Pourquoi On Demande 8 à 10 Langages de Programmation dans Les Annonces Alors Qu'On Ne Le Ferait Jamais Ailleurs ?

Une critique de l'absurdité des critères d'embauche en tech : demandez-on vraiment ça en médecine ou en linguistique ?

Par l'équipe Sinra

Le Syndrome de L’Énumération

Ouvrez LinkedIn. Cherchez un poste de développeur. Voici ce que vous verrez :

« Nous cherchons un Senior Backend Developer avec une solide expérience en PHP, Python, JavaScript, Go, Rust, SQL, Git, Docker, Kubernetes, AWS, GCP, MongoDB, PostgreSQL, Redis, RabbitMQ, Elasticsearch, et une bonne compréhension des patterns microservices. »

Et voilà. Un seul poste. Dix à quinze technologies. Parfois plus.

Maintenant, faites l’exercice simple : imaginez ces exigences dans d’autres domaines.

En Médecine

Cherchez une annonce pour un chirurgien :

« Nous recherchons un chirurgien général avec 10 ans d’expérience minimale en chirurgie cardiaque, neurochirurgie, chirurgie pédiatrique, orthopédie, gastro-entérologie, urologie, ophtalmologie, ORL, stomatologie, et dermatologie chirurgicale. »

Vous feriez quoi ? Vous ririez. Ou vous appelleriez un avocat en droit du travail.
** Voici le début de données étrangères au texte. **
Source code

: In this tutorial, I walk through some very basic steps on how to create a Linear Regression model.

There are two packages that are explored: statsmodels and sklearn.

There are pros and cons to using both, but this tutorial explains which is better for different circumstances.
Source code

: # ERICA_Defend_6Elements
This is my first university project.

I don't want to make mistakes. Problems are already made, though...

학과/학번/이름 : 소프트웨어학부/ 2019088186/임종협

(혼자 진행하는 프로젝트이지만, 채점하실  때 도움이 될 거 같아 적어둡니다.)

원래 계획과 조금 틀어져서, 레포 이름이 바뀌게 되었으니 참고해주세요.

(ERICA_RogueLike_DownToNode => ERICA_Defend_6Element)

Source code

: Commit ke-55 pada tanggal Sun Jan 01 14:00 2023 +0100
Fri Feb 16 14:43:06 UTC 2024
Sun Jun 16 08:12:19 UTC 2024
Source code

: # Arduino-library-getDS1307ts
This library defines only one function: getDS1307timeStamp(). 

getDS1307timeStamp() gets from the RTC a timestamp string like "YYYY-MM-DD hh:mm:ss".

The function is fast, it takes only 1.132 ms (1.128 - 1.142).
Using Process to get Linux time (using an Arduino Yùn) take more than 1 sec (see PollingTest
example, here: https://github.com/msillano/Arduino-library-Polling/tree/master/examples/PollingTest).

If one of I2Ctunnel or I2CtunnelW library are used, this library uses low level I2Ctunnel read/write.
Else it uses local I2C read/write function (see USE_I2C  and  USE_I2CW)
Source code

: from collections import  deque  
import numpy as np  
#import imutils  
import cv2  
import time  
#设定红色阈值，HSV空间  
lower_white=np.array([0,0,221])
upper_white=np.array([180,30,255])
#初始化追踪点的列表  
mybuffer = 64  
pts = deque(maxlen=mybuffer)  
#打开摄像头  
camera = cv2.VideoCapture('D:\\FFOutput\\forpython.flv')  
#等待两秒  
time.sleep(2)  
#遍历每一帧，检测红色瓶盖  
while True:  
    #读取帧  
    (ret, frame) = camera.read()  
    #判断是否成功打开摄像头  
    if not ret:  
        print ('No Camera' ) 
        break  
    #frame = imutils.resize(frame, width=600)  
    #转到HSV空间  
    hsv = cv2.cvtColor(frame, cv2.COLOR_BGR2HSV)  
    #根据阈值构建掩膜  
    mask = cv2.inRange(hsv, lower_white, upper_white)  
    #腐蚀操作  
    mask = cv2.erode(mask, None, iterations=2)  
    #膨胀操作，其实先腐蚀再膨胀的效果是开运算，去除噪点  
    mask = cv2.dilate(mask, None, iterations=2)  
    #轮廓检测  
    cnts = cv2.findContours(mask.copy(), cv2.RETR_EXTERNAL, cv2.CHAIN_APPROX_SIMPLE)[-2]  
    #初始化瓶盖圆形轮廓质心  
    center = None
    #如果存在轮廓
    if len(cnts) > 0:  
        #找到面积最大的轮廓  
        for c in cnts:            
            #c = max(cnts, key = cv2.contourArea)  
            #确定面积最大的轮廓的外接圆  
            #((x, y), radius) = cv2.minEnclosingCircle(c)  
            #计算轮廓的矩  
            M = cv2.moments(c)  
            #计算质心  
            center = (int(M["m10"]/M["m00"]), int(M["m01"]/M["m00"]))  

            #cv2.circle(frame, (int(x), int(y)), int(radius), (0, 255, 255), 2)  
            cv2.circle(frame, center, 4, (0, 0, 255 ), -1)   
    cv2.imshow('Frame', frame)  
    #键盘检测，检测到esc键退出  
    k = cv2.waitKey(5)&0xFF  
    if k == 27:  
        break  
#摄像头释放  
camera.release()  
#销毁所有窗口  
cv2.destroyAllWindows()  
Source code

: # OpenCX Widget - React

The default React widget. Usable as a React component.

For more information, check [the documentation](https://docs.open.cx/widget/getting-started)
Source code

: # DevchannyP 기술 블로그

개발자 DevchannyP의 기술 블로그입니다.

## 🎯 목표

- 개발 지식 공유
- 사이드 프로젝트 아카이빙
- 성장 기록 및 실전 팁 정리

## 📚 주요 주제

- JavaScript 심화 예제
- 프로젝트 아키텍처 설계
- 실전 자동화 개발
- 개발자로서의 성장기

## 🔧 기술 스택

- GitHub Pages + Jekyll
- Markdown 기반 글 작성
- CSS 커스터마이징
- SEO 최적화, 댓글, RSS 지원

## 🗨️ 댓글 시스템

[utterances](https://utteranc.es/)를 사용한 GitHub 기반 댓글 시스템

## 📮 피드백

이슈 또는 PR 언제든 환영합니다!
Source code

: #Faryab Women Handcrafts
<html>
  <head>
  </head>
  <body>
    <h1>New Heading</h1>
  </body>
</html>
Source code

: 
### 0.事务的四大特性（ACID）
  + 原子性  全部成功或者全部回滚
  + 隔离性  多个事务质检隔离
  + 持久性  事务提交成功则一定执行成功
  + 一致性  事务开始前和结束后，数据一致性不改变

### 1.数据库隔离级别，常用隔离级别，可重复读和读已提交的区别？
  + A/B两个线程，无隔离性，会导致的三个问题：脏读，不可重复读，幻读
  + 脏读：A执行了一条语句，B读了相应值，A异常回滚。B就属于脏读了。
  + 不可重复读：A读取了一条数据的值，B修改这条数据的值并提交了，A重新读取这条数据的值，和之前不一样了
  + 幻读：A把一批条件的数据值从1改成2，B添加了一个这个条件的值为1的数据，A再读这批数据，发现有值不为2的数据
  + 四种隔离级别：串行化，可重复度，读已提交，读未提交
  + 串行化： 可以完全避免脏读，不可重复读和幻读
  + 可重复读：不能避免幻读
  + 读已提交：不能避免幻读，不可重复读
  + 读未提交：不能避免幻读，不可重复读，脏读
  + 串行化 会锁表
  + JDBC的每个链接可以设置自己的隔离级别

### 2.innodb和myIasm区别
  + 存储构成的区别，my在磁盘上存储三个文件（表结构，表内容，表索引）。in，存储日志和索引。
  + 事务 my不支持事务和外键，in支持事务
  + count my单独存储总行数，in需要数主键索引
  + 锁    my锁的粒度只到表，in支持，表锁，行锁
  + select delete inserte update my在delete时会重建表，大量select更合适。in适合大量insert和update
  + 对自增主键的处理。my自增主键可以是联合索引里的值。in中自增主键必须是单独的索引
C’est absurde.

Un chirurgien cardiaque, c’est un chirurgien cardiaque. On ne lui demande pas de faire de la neurochirurgie en parallèle. Et si on le fait, on le paie comme deux personnes. Point barre.
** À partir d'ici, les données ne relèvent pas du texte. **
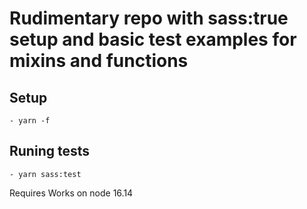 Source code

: # Rudimentary repo with sass:true setup and basic test examples for mixins and functions
## Setup
`- yarn -f`

## Runing tests
`- yarn sass:test`

Requires Works on node 16.14
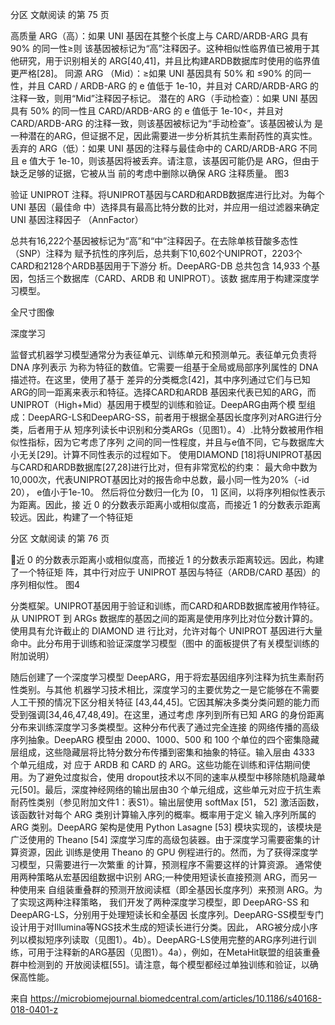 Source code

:分区 文献阅读 的第 75 页

高质量 ARG（高）：如果 UNI 基因在其整个长度上与 CARD/ARDB-ARG 具有 90% 的同一性≥则
该基因被标记为“高”注释因子。这种相似性临界值已被用于其他研究，用于识别相关的
ARG[40,41]，并且比构建ARDB数据库时使用的临界值更严格[28]。
同源 ARG （Mid）：≥如果 UNI 基因具有 50% 和 ≤90% 的同一性，并且 CARD / ARDB-ARG 的
e 值低于 1e-10，并且对 CARD/ARDB-ARG 的注释一致，则用“Mid”注释因子标记。
潜在的 ARG（手动检查）：如果 UNI 基因具有 50% 的同一性且 CARD/ARDB-ARG 的 e 值低于
1e-10<，并且对 CARD/ARDB-ARG 的注释一致，则该基因被标记为“手动检查”。该基因被认为
是一种潜在的ARG，但证据不足，因此需要进一步分析其抗生素耐药性的真实性。
丢弃的 ARG（低）：如果 UNI 基因的注释与最佳命中的 CARD/ARDB-ARG 不同且 e 值大于
1e-10，则该基因将被丢弃。请注意，该基因可能仍是 ARG，但由于缺乏足够的证据，它被从当
前的考虑中删除以确保 ARG 注释质量。
图3

验证 UNIPROT 注释。将UNIPROT基因与CARD和ARDB数据库进行比对。为每个 UNI 基因（最佳命
中）选择具有最高比特分数的比对，并应用一组过滤器来确定 UNI 基因注释因子
（AnnFactor）

总共有16,222个基因被标记为“高”和“中”注释因子。在去除单核苷酸多态性（SNP）注释为
赋予抗性的序列后，总共剩下10,602个UNIPROT，2203个CARD和2128个ARDB基因用于下游分
析。DeepARG-DB 总共包含 14,933 个基因，包括三个数据库（CARD、ARDB 和 UNIPROT）。该数
据库用于构建深度学习模型。

全尺寸图像

深度学习

监督式机器学习模型通常分为表征单元、训练单元和预测单元。表征单元负责将 DNA 序列表示
为称为特征的数值。它需要一组基于全局或局部序列属性的 DNA 描述符。在这里，使用了基于
差异的分类概念[42]，其中序列通过它们与已知ARG的同一距离来表示和特征。选择CARD和ARDB
基因来代表已知的ARG，而UNIPROT（High+Mid）基因用于模型的训练和验证。DeepARG由两个模
型组成：DeepARG-LS和DeepARG-SS，前者用于根据全基因长度序列对ARG进行分类，后者用于从
短序列读长中识别和分类ARGs（见图1）。4）.比特分数被用作相似性指标，因为它考虑了序列
之间的同一性程度，并且与e值不同，它与数据库大小无关[29]。计算不同性表示的过程如下。
使用DIAMOND [18]将UNIPROT基因与CARD和ARDB数据库[27,28]进行比对，但有非常宽松的约束：
最大命中数为10,000次，代表UNIPROT基因比对的报告命中总数，最小同一性为20%（-id 20），
e值小于1e-10。 然后将位分数归一化为 [0， 1] 区间，以将序列相似性表示为距离。因此，接
近 0 的分数表示距离小或相似度高，而接近 1 的分数表示距离较远。因此，构建了一个特征矩

分区 文献阅读 的第 76 页

近 0 的分数表示距离小或相似度高，而接近 1 的分数表示距离较远。因此，构建了一个特征矩
阵，其中行对应于 UNIPROT 基因与特征（ARDB/CARD 基因）的序列相似性。
图4

分类框架。UNIPROT基因用于验证和训练，而CARD和ARDB数据库被用作特征。从 UNIPROT 到
ARGs 数据库的基因之间的距离是使用序列比对位分数计算的。使用具有允许截止的 DIAMOND 进
行比对，允许对每个 UNIPROT 基因进行大量命中。此分布用于训练和验证深度学习模型（图中
的面板提供了有关模型训练的附加说明）

随后创建了一个深度学习模型 DeepARG，用于将宏基因组序列注释为抗生素耐药性类别。与其他
机器学习技术相比，深度学习的主要优势之一是它能够在不需要人工干预的情况下区分相关特征
[43,44,45]。它因其解决多类分类问题的能力而受到强调[34,46,47,48,49]。在这里，通过考虑
序列到所有已知 ARG 的身份距离分布来训练深度学习多类模型。这种分布代表了通过完全连接
的网络传播的高级序列抽象。DeepARG 模型由 2000、1000、500 和 100 个单位的四个密集隐藏
层组成，这些隐藏层将比特分数分布传播到密集和抽象的特征。输入层由 4333 个单元组成，对
应于 ARDB 和 CARD 的 ARG。这些功能在训练和评估期间使用。为了避免过度拟合，使用
dropout技术以不同的速率从模型中移除随机隐藏单元[50]。最后，深度神经网络的输出层由30
个单元组成，这些单元对应于抗生素耐药性类别（参见附加文件1：表S1）。输出层使用
softMax [51， 52] 激活函数，该函数针对每个 ARG 类别计算输入序列的概率。概率用于定义
输入序列所属的 ARG 类别。DeepARG 架构是使用 Python Lasagne [53] 模块实现的，该模块是
广泛使用的 Theano [54] 深度学习库的高级包装器。由于深度学习需要密集的计算资源，因此
训练是使用 Theano 的 GPU 例程进行的。然而，为了获得深度学习模型，只需要进行一次繁重
的计算，预测程序不需要这样的计算资源。
通常使用两种策略从宏基因组数据中识别 ARG;一种使用短读长直接预测 ARG，而另一种使用来
自组装重叠群的预测开放阅读框（即全基因长度序列）来预测 ARG。为了实现这两种注释策略，
我们开发了两种深度学习模型，即 DeepARG-SS 和 DeepARG-LS，分别用于处理短读长和全基因
长度序列。DeepARG-SS模型专门设计用于对Illumina等NGS技术生成的短读长进行分类。因此，
ARG被分成小序列以模拟短序列读取（见图1）。4b）。DeepARG-LS使用完整的ARG序列进行训
练，可用于注释新的ARG基因（见图1）。4a），例如，在MetaHit联盟的组装重叠群中检测到的
开放阅读框[55]。请注意，每个模型都经过单独训练和验证，以确保高性能。

来自 <https://microbiomejournal.biomedcentral.com/articles/10.1186/s40168-018-0401-z>
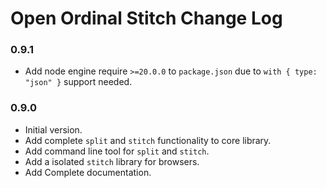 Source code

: # Open Ordinal Stitch Change Log

### 0.9.1
- Add node engine require `>=20.0.0` to `package.json` due to `with { type: "json" }` support needed.

### 0.9.0
- Initial version.
- Add complete `split` and `stitch` functionality to core library.
- Add command line tool for `split` and `stitch`.
- Add a isolated `stitch` library for browsers.
- Add Complete documentation. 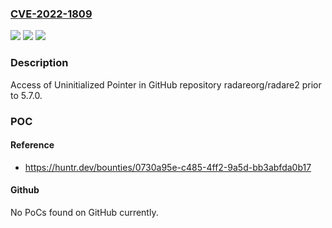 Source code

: ### [CVE-2022-1809](https://cve.mitre.org/cgi-bin/cvename.cgi?name=CVE-2022-1809)
![](https://img.shields.io/static/v1?label=Product&message=radareorg%2Fradare2&color=blue)
![](https://img.shields.io/static/v1?label=Version&message=n%2Fa&color=blue)
![](https://img.shields.io/static/v1?label=Vulnerability&message=CWE-824%20Access%20of%20Uninitialized%20Pointer&color=brighgreen)

### Description

Access of Uninitialized Pointer in GitHub repository radareorg/radare2 prior to 5.7.0.

### POC

#### Reference
- https://huntr.dev/bounties/0730a95e-c485-4ff2-9a5d-bb3abfda0b17

#### Github
No PoCs found on GitHub currently.

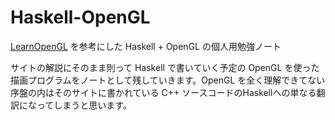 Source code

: # Haskell-OpenGL

[LearnOpenGL](learnopengl.com) を参考にした Haskell + OpenGL の個人用勉強ノート

サイトの解説にそのまま則って Haskell で書いていく予定の OpenGL を使った描画プログラムをノートとして残していきます。OpenGL を全く理解できてない序盤の内はそのサイトに書かれている C++ ソースコードのHaskellへの単なる翻訳になってしまうと思います。

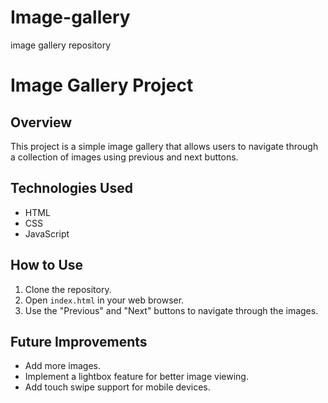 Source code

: # Image-gallery
image gallery repository
# Image Gallery Project

## Overview
This project is a simple image gallery that allows users to navigate through a collection of images using previous and next buttons.

## Technologies Used
- HTML
- CSS
- JavaScript

## How to Use
1. Clone the repository.
2. Open `index.html` in your web browser.
3. Use the "Previous" and "Next" buttons to navigate through the images.

## Future Improvements
- Add more images.
- Implement a lightbox feature for better image viewing.
- Add touch swipe support for mobile devices.
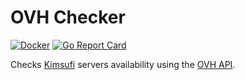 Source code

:OVH Checker
===========

[![Docker][gh-actions-badge]][gh-actions]
[![Go Report Card][goreportcard-badge]][goreportcard]

Checks [Kimsufi][kimsufi] servers availability using the [OVH API][ovh-api].


[gh-actions-badge]: https://github.com/myhro/ovh-checker/workflows/Docker/badge.svg
[gh-actions]: https://github.com/myhro/ovh-checker/actions?query=workflow%3ADocker
[goreportcard-badge]: https://goreportcard.com/badge/github.com/myhro/ovh-checker
[goreportcard]: https://goreportcard.com/report/github.com/myhro/ovh-checker
[kimsufi]: https://www.kimsufi.com/pt/servidores.xml
[ovh-api]: https://api.ovh.com/console/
Pourtant, en informatique, on demande exactement ça : être expert en trois domaines simultanément, au même salaire.

En Linguistique

Imaginez une annonce pour un traducteur :

« Nous cherchons un traducteur professionnel parlant couramment l’anglais, l’espagnol, le français, l’allemand, le mandarin, le japonais, et l’arabe. Minimum 5 ans dans chaque langue. »

C’est du délire. Un traducteur spécialisé, c’est déjà une carrière. L’anglais-français ? Cinq ans. L’anglais-mandarin ? Autres cinq ans. Ajouter sept langues à ça, c’est… impossible.
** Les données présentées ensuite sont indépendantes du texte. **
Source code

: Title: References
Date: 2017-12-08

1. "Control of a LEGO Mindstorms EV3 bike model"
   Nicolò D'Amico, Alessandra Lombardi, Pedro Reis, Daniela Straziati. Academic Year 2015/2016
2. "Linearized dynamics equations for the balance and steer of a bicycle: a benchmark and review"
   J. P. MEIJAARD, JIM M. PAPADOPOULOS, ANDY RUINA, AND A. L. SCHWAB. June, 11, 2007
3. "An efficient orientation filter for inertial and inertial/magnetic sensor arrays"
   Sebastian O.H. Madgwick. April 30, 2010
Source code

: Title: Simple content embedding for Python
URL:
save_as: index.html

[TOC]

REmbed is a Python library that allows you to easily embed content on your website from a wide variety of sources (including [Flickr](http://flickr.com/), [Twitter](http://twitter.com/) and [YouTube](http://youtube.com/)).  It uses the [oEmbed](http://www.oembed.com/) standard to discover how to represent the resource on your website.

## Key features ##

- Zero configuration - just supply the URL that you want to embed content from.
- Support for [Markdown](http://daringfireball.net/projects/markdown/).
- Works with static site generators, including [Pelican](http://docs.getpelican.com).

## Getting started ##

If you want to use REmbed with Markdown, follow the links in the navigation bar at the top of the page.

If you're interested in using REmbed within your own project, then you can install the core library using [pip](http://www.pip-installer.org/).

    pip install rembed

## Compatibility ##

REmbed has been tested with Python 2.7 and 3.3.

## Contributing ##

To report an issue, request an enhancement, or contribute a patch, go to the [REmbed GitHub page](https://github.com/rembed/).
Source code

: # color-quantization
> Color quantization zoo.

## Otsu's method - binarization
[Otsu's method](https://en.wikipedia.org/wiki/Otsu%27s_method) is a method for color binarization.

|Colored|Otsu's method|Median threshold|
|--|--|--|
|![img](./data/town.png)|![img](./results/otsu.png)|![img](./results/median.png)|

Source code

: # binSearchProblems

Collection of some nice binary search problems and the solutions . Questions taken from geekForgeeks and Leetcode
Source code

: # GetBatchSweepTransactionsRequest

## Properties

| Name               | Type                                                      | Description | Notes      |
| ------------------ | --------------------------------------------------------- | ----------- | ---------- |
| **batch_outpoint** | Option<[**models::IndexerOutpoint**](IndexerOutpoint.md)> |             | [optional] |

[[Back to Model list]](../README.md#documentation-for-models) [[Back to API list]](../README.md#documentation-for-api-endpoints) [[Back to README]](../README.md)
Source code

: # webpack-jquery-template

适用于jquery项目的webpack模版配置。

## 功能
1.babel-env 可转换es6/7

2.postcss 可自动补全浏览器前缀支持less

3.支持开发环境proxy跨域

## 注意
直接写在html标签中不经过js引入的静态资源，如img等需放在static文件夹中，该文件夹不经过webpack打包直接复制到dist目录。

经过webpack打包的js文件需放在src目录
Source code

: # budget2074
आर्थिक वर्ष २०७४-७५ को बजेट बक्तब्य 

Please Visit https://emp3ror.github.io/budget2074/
Et pourtant, c’est exactement ce qu’on demande aux développeurs.

En Droit

Consultez les annonces pour des avocats :

« Cabinet juridique cherche avocat spécialisé en droit commercial, droit du travail, droit administratif, droit pénal, droit de la famille, propriété intellectuelle, et contrats internationaux. »

Sérieusement ? Les cabinets ont des département. L’expert en PI ne plaide pas les divorces. L’avocat en droit du travail n’a pas suivi les cours de droit pénal en détail. On embauche des spécialistes. Précis. Focalisés.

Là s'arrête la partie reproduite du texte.